**DATA PROVIDED:**
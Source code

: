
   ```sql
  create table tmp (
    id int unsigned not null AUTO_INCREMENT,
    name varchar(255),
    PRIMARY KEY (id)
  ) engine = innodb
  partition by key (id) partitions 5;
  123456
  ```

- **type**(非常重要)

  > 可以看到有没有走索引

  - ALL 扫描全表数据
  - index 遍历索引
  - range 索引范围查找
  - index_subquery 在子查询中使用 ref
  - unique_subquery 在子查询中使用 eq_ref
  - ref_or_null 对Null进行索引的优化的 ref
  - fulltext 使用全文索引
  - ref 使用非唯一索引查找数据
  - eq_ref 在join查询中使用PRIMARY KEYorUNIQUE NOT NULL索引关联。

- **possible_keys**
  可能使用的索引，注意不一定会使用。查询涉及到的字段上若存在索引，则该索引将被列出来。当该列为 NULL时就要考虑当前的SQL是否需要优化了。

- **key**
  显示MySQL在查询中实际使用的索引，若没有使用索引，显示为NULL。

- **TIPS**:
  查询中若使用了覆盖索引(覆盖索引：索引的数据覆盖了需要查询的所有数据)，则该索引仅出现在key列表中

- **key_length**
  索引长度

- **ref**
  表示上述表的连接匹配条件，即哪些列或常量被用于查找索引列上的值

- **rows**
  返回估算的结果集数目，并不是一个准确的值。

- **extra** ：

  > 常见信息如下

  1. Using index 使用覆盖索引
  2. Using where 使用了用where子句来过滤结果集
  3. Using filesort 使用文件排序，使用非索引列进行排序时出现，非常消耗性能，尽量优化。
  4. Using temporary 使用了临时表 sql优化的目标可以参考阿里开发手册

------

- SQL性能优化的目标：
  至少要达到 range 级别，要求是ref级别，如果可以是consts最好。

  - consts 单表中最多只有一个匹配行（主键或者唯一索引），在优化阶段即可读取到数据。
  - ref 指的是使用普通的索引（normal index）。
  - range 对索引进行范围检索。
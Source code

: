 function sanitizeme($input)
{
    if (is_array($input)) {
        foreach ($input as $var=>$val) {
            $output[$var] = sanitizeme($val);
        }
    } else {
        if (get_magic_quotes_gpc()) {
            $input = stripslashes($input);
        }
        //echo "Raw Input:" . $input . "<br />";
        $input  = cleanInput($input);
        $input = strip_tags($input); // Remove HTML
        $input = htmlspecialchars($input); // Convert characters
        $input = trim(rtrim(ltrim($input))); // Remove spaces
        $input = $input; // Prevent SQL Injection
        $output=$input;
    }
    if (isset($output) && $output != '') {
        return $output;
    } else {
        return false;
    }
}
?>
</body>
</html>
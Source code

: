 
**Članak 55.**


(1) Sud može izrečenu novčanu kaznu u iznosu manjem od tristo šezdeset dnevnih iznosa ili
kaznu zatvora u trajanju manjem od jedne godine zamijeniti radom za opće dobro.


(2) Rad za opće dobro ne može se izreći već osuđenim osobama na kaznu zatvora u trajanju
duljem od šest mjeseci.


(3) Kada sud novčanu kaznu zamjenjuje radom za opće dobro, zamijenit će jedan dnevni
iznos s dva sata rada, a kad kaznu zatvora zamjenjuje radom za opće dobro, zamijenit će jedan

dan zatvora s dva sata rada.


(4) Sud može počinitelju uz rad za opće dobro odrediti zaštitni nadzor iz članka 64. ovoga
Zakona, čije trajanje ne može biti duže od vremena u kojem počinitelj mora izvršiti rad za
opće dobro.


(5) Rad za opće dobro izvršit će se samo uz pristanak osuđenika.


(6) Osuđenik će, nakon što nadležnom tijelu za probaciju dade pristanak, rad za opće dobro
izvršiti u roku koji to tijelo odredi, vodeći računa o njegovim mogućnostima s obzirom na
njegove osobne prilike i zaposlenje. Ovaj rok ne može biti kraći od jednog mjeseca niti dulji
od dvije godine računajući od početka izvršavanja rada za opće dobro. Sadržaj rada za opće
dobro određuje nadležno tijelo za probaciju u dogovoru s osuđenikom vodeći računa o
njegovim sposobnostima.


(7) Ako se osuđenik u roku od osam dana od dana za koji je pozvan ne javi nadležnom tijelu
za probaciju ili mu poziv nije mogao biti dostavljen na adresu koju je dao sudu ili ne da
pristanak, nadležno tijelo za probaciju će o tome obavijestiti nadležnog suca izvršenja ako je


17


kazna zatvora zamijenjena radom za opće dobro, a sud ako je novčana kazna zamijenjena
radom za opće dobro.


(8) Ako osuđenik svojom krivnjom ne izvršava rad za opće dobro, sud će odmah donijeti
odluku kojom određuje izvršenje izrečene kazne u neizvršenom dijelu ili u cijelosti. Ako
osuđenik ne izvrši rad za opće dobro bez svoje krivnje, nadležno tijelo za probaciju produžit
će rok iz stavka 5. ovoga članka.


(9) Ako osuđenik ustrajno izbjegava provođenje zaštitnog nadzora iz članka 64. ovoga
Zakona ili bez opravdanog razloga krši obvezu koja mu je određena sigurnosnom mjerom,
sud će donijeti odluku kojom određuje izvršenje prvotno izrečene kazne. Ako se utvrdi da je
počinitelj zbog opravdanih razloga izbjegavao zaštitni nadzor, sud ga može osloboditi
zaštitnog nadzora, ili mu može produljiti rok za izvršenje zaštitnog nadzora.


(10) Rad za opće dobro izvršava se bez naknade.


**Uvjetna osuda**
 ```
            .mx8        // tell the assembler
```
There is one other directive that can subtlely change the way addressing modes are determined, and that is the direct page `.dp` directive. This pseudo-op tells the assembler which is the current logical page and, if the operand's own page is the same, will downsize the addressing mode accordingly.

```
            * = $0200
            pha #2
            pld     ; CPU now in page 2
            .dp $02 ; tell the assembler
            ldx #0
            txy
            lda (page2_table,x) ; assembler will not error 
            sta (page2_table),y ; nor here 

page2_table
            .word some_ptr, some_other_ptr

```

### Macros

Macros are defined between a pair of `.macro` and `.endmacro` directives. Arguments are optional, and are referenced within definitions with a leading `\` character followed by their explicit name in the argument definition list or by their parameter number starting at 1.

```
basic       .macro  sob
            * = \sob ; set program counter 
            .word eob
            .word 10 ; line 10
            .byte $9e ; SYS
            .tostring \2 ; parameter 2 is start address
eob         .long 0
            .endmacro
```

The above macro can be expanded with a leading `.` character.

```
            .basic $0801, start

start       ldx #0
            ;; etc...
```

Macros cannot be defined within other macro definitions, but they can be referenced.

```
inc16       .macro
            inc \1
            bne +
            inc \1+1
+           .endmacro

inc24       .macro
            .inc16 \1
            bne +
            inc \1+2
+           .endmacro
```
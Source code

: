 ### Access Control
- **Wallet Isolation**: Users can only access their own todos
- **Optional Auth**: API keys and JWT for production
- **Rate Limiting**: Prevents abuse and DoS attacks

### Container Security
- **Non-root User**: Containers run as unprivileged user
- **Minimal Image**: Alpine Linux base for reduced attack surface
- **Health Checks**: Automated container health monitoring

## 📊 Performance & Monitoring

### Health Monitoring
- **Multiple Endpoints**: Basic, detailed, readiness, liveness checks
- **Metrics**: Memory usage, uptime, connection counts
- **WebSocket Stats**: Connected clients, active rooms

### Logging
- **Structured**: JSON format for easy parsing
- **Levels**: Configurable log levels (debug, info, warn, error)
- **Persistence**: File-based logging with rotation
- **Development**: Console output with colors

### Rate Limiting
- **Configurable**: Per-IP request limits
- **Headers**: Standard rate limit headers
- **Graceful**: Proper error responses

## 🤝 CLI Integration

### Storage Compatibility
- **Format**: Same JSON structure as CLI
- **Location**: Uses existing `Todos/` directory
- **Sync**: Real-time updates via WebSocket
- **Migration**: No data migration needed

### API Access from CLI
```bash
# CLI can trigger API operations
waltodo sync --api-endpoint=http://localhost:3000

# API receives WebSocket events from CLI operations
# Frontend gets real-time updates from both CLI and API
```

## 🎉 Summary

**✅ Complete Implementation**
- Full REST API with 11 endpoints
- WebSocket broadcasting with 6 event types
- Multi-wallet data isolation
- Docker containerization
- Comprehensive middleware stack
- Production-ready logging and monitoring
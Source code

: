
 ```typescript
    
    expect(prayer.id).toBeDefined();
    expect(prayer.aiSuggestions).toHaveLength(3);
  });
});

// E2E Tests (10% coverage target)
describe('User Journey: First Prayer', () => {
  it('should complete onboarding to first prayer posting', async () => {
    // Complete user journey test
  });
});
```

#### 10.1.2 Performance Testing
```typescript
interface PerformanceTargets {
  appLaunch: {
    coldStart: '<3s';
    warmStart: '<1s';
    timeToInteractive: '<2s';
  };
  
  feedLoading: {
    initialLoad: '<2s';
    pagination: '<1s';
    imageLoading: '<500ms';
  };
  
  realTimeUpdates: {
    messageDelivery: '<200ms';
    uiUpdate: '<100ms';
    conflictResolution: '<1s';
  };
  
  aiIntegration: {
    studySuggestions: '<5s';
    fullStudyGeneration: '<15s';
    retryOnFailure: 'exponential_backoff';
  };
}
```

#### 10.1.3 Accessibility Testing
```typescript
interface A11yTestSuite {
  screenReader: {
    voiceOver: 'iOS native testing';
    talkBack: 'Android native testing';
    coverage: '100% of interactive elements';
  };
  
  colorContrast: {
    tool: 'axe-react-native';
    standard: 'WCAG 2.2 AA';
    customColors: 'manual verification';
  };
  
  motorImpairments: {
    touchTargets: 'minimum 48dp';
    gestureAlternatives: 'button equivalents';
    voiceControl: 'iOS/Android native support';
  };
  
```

**TASK BRIEF:** What are the lines above, starting at the one with "osuđenik ne izvrši" and ending at the one with "počinitelj zbog opravdanih"? Give them again exactly, and only them.

**TASK OUTPUT:**
osuđenik ne izvrši rad za opće dobro bez svoje krivnje, nadležno tijelo za probaciju produžit
će rok iz stavka 5. ovoga članka.


(9) Ako osuđenik ustrajno izbjegava provođenje zaštitnog nadzora iz članka 64. ovoga
Zakona ili bez opravdanog razloga krši obvezu koja mu je određena sigurnosnom mjerom,
sud će donijeti odluku kojom određuje izvršenje prvotno izrečene kazne. Ako se utvrdi da je
počinitelj zbog opravdanih razloga izbjegavao zaštitni nadzor, sud ga može osloboditi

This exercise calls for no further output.